What you are asked to do
What is needed is an exact copy of the line where "### **Estado y Datos**" appears plus every later line in the material.

========================

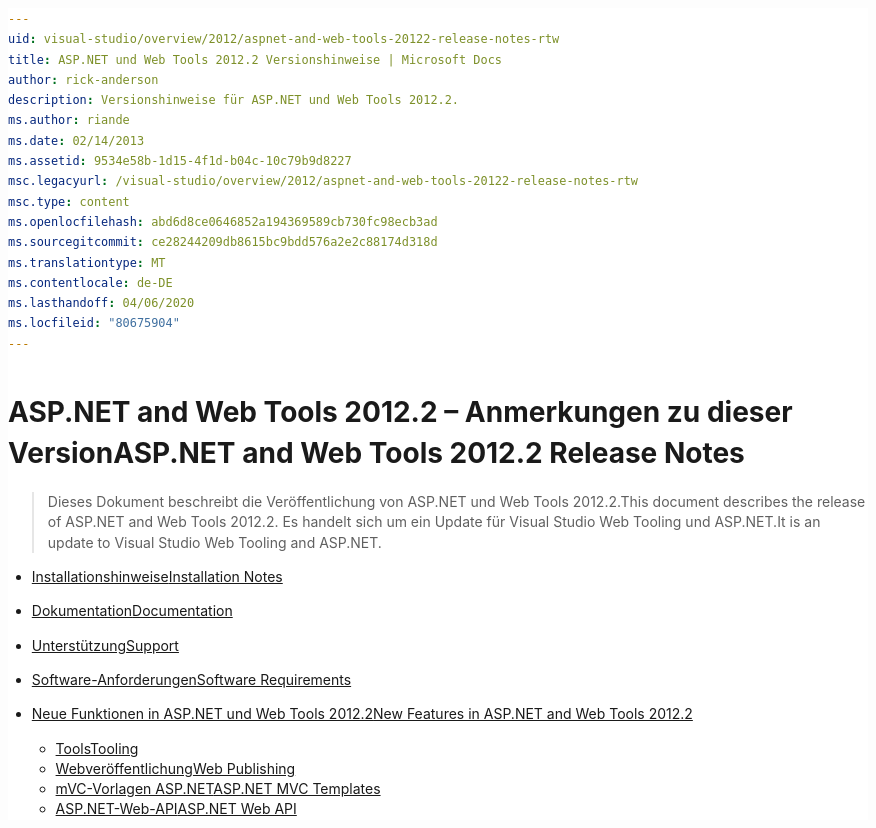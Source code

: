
 ```yaml
---
uid: visual-studio/overview/2012/aspnet-and-web-tools-20122-release-notes-rtw
title: ASP.NET und Web Tools 2012.2 Versionshinweise | Microsoft Docs
author: rick-anderson
description: Versionshinweise für ASP.NET und Web Tools 2012.2.
ms.author: riande
ms.date: 02/14/2013
ms.assetid: 9534e58b-1d15-4f1d-b04c-10c79b9d8227
msc.legacyurl: /visual-studio/overview/2012/aspnet-and-web-tools-20122-release-notes-rtw
msc.type: content
ms.openlocfilehash: abd6d8ce0646852a194369589cb730fc98ecb3ad
ms.sourcegitcommit: ce28244209db8615bc9bdd576a2e2c88174d318d
ms.translationtype: MT
ms.contentlocale: de-DE
ms.lasthandoff: 04/06/2020
ms.locfileid: "80675904"
---
```

# <a name="aspnet-and-web-tools-20122-release-notes"></a><span data-ttu-id="e6938-103">ASP.NET and Web Tools 2012.2 – Anmerkungen zu dieser Version</span><span class="sxs-lookup"><span data-stu-id="e6938-103">ASP.NET and Web Tools 2012.2 Release Notes</span></span>

> <span data-ttu-id="e6938-104">Dieses Dokument beschreibt die Veröffentlichung von ASP.NET und Web Tools 2012.2.</span><span class="sxs-lookup"><span data-stu-id="e6938-104">This document describes the release of ASP.NET and Web Tools 2012.2.</span></span> <span data-ttu-id="e6938-105">Es handelt sich um ein Update für Visual Studio Web Tooling und ASP.NET.</span><span class="sxs-lookup"><span data-stu-id="e6938-105">It is an update to Visual Studio Web Tooling and ASP.NET.</span></span>

- [<span data-ttu-id="e6938-106">Installationshinweise</span><span class="sxs-lookup"><span data-stu-id="e6938-106">Installation Notes</span></span>](#_Installation)
- [<span data-ttu-id="e6938-107">Dokumentation</span><span class="sxs-lookup"><span data-stu-id="e6938-107">Documentation</span></span>](#_Documentation)
- [<span data-ttu-id="e6938-108">Unterstützung</span><span class="sxs-lookup"><span data-stu-id="e6938-108">Support</span></span>](#_Support)
- [<span data-ttu-id="e6938-109">Software-Anforderungen</span><span class="sxs-lookup"><span data-stu-id="e6938-109">Software Requirements</span></span>](#_Software_Requirements)
- [<span data-ttu-id="e6938-110">Neue Funktionen in ASP.NET und Web Tools 2012.2</span><span class="sxs-lookup"><span data-stu-id="e6938-110">New Features in ASP.NET and Web Tools 2012.2</span></span>](#_New_Features_in)

    - [<span data-ttu-id="e6938-111">Tools</span><span class="sxs-lookup"><span data-stu-id="e6938-111">Tooling</span></span>](#_Tooling)
    - [<span data-ttu-id="e6938-112">Webveröffentlichung</span><span class="sxs-lookup"><span data-stu-id="e6938-112">Web Publishing</span></span>](#_Web_Publishing)
    - [<span data-ttu-id="e6938-113">mVC-Vorlagen ASP.NET</span><span class="sxs-lookup"><span data-stu-id="e6938-113">ASP.NET MVC Templates</span></span>](#_Templates)
    - [<span data-ttu-id="e6938-114">ASP.NET-Web-API</span><span class="sxs-lookup"><span data-stu-id="e6938-114">ASP.NET Web API</span></span>](#_ASP.NET_Web_API)
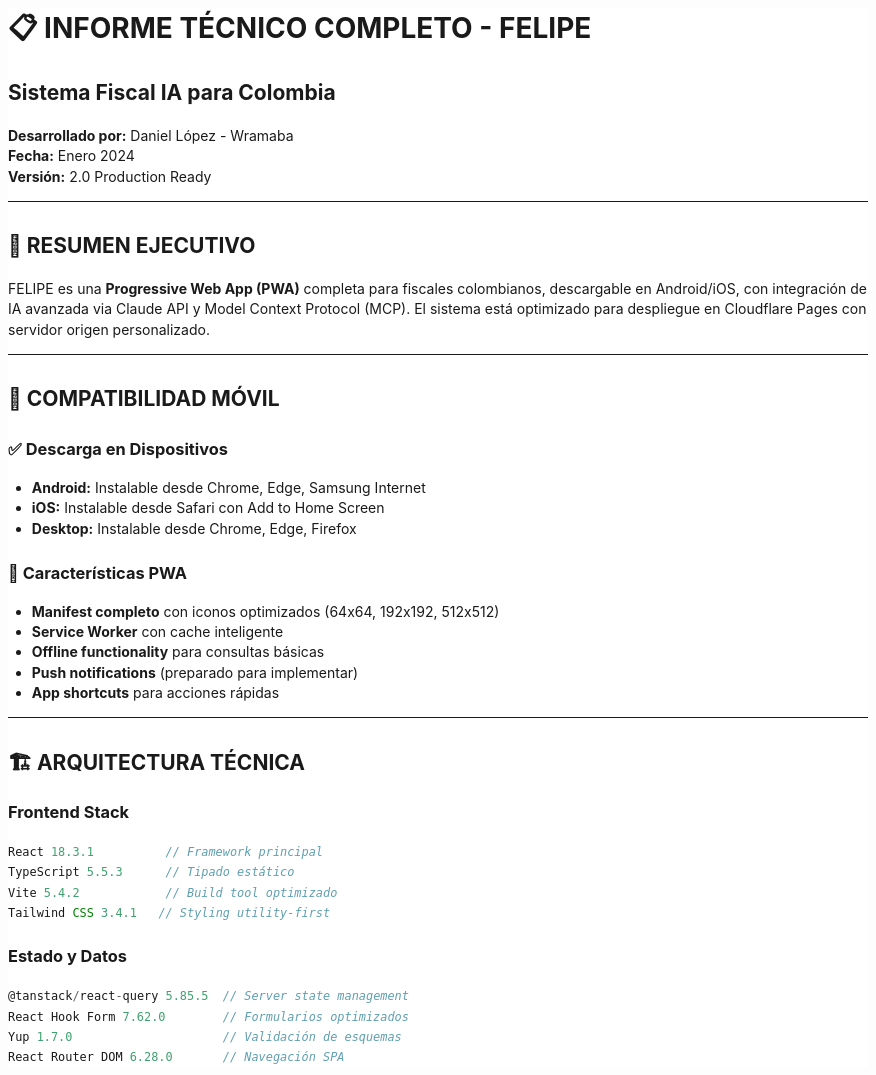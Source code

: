 # 📋 INFORME TÉCNICO COMPLETO - FELIPE
## Sistema Fiscal IA para Colombia

**Desarrollado por:** Daniel López - Wramaba  
**Fecha:** Enero 2024  
**Versión:** 2.0 Production Ready

---

## 🎯 RESUMEN EJECUTIVO

FELIPE es una **Progressive Web App (PWA)** completa para fiscales colombianos, descargable en Android/iOS, con integración de IA avanzada via Claude API y Model Context Protocol (MCP). El sistema está optimizado para despliegue en Cloudflare Pages con servidor origen personalizado.

---

## 📱 COMPATIBILIDAD MÓVIL

### ✅ **Descarga en Dispositivos**
- **Android:** Instalable desde Chrome, Edge, Samsung Internet
- **iOS:** Instalable desde Safari con Add to Home Screen
- **Desktop:** Instalable desde Chrome, Edge, Firefox

### 🔧 **Características PWA**
- **Manifest completo** con iconos optimizados (64x64, 192x192, 512x512)
- **Service Worker** con cache inteligente
- **Offline functionality** para consultas básicas
- **Push notifications** (preparado para implementar)
- **App shortcuts** para acciones rápidas

---

## 🏗️ ARQUITECTURA TÉCNICA

### **Frontend Stack**
```typescript
React 18.3.1          // Framework principal
TypeScript 5.5.3      // Tipado estático
Vite 5.4.2            // Build tool optimizado
Tailwind CSS 3.4.1   // Styling utility-first
```

### **Estado y Datos**
```typescript
@tanstack/react-query 5.85.5  // Server state management
React Hook Form 7.62.0        // Formularios optimizados
Yup 1.7.0                     // Validación de esquemas
React Router DOM 6.28.0       // Navegación SPA
```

========================

Final answer
### **Estado y Datos**
```typescript
@tanstack/react-query 5.85.5  // Server state management
React Hook Form 7.62.0        // Formularios optimizados
Yup 1.7.0                     // Validación de esquemas
React Router DOM 6.28.0       // Navegación SPA
```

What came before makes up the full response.